• Work required
Whenever a line below mentions the word "started", that line should be copied.

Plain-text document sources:
____________
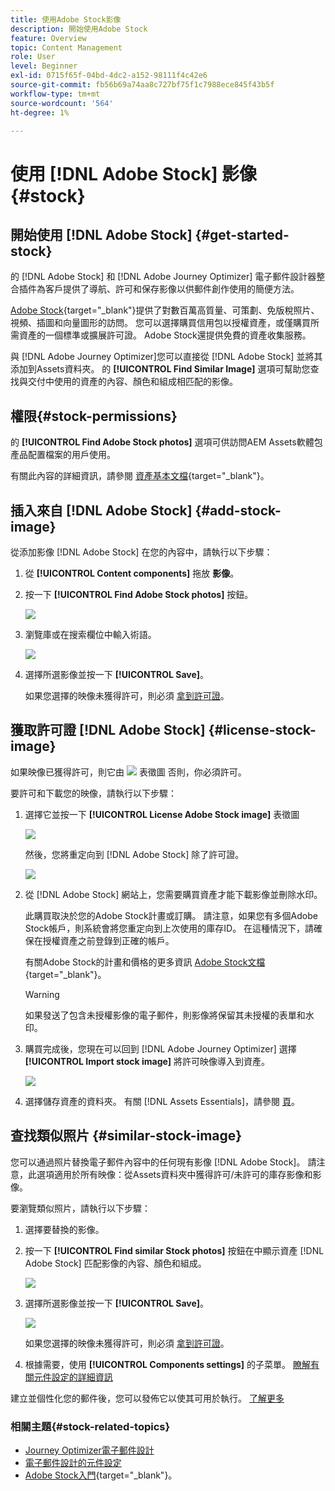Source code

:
 ```yaml
---
title: 使用Adobe Stock影像
description: 開始使用Adobe Stock
feature: Overview
topic: Content Management
role: User
level: Beginner
exl-id: 0715f65f-04bd-4dc2-a152-98111f4c42e6
source-git-commit: fb56b69a74aa8c727bf75f1c7988ece845f43b5f
workflow-type: tm+mt
source-wordcount: '564'
ht-degree: 1%

---
```


# 使用 [!DNL Adobe Stock] 影像 {#stock}

## 開始使用 [!DNL Adobe Stock] {#get-started-stock}

的 [!DNL Adobe Stock] 和 [!DNL Adobe Journey Optimizer] 電子郵件設計器整合插件為客戶提供了導航、許可和保存影像以供郵件創作使用的簡便方法。

[Adobe Stock](https://helpx.adobe.com/stock/get-started.html){target=&quot;_blank&quot;}提供了對數百萬高質量、可策劃、免版稅照片、視頻、插圖和向量圖形的訪問。 您可以選擇購買信用包以授權資產，或僅購買所需資產的一個標準或擴展許可證。 Adobe Stock還提供免費的資產收集服務。

與 [!DNL Adobe Journey Optimizer]您可以直接從 [!DNL Adobe Stock] 並將其添加到Assets資料夾。 的 **[!UICONTROL Find Similar Image]** 選項可幫助您查找與交付中使用的資產的內容、顏色和組成相匹配的影像。

## 權限{#stock-permissions}

的 **[!UICONTROL Find Adobe Stock photos]** 選項可供訪問AEM Assets軟體包產品配置檔案的用戶使用。

有關此內容的詳細資訊，請參閱 [資產基本文檔](https://experienceleague.adobe.com/docs/experience-manager-assets-essentials/help/get-started-admins/deploy-administer.html#add-users-to-essentials){target=&quot;_blank&quot;}。

## 插入來自 [!DNL Adobe Stock] {#add-stock-image}

從添加影像 [!DNL Adobe Stock] 在您的內容中，請執行以下步驟：

1. 從 **[!UICONTROL Content components]** 拖放 **影像**。

1. 按一下 **[!UICONTROL Find Adobe Stock photos]** 按鈕。

   ![](assets/stock-find-photos.png)

1. 瀏覽庫或在搜索欄位中輸入術語。

   ![](assets/stock-select-from-lib.png)

1. 選擇所選影像並按一下 **[!UICONTROL Save]**。

   如果您選擇的映像未獲得許可，則必須 [拿到許可證](#license-stock-image)。


## 獲取許可證 [!DNL Adobe Stock] {#license-stock-image}

如果映像已獲得許可，則它由 ![](assets/stock_10.png) 表徵圖 否則，你必須許可。

要許可和下載您的映像，請執行以下步驟：

1. 選擇它並按一下 **[!UICONTROL License Adobe Stock image]** 表徵圖

   ![](assets/stock-license-icon.png)

   然後，您將重定向到 [!DNL Adobe Stock] 除了許可證。

   ![](assets/stock-license-photo.png)

1. 從 [!DNL Adobe Stock] 網站上，您需要購買資產才能下載影像並刪除水印。

   此購買取決於您的Adobe Stock計畫或訂購。 請注意，如果您有多個Adobe Stock帳戶，則系統會將您重定向到上次使用的庫存ID。 在這種情況下，請確保在授權資產之前登錄到正確的帳戶。

   有關Adobe Stock的計畫和價格的更多資訊 [Adobe Stock文檔](https://stock.adobe.com/plans){target=&quot;_blank&quot;}。

   >[!WARNING]
   > 如果發送了包含未授權影像的電子郵件，則影像將保留其未授權的表單和水印。

1. 購買完成後，您現在可以回到 [!DNL Adobe Journey Optimizer] 選擇 **[!UICONTROL Import stock image]** 將許可映像導入到資產。

   ![](assets/stock_6.png)

1. 選擇儲存資產的資料夾。 有關 [!DNL Assets Essentials]，請參閱 [頁](assets-essentials.md#get-started-assets-essentials)。

## 查找類似照片 {#similar-stock-image}

您可以通過照片替換電子郵件內容中的任何現有影像 [!DNL Adobe Stock]。 請注意，此選項適用於所有映像：從Assets資料夾中獲得許可/未許可的庫存影像和影像。

要瀏覽類似照片，請執行以下步驟：

1. 選擇要替換的影像。
1. 按一下 **[!UICONTROL Find similar Stock photos]** 按鈕在中顯示資產 [!DNL Adobe Stock] 匹配影像的內容、顏色和組成。

   ![](assets/stock-similar.png)

1. 選擇所選影像並按一下 **[!UICONTROL Save]**。

   ![](assets/stock-similar-results.png)

   如果您選擇的映像未獲得許可，則必須 [拿到許可證](#license-stock-image)。

1. 根據需要，使用 **[!UICONTROL Components settings]** 的子菜單。 [瞭解有關元件設定的詳細資訊](content-components.md)

建立並個性化您的郵件後，您可以發佈它以使其可用於執行。 [了解更多](../messages/publish-manage-message.md)


### 相關主題{#stock-related-topics}

* [Journey Optimizer電子郵件設計](design-emails.md)
* [電子郵件設計的元件設定](content-components.md)
* [Adobe Stock入門](https://helpx.adobe.com/stock/get-started.html){target=&quot;_blank&quot;}。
____________
• Written response
## 開始使用 [!DNL Adobe Stock] {#get-started-stock}
[Adobe Stock](https://helpx.adobe.com/stock/get-started.html){target=&quot;_blank&quot;}提供了對數百萬高質量、可策劃、免版稅照片、視頻、插圖和向量圖形的訪問。 您可以選擇購買信用包以授權資產，或僅購買所需資產的一個標準或擴展許可證。 Adobe Stock還提供免費的資產收集服務。
有關此內容的詳細資訊，請參閱 [資產基本文檔](https://experienceleague.adobe.com/docs/experience-manager-assets-essentials/help/get-started-admins/deploy-administer.html#add-users-to-essentials){target=&quot;_blank&quot;}。
1. 選擇儲存資產的資料夾。 有關 [!DNL Assets Essentials]，請參閱 [頁](assets-essentials.md#get-started-assets-essentials)。
* [Adobe Stock入門](https://helpx.adobe.com/stock/get-started.html){target=&quot;_blank&quot;}。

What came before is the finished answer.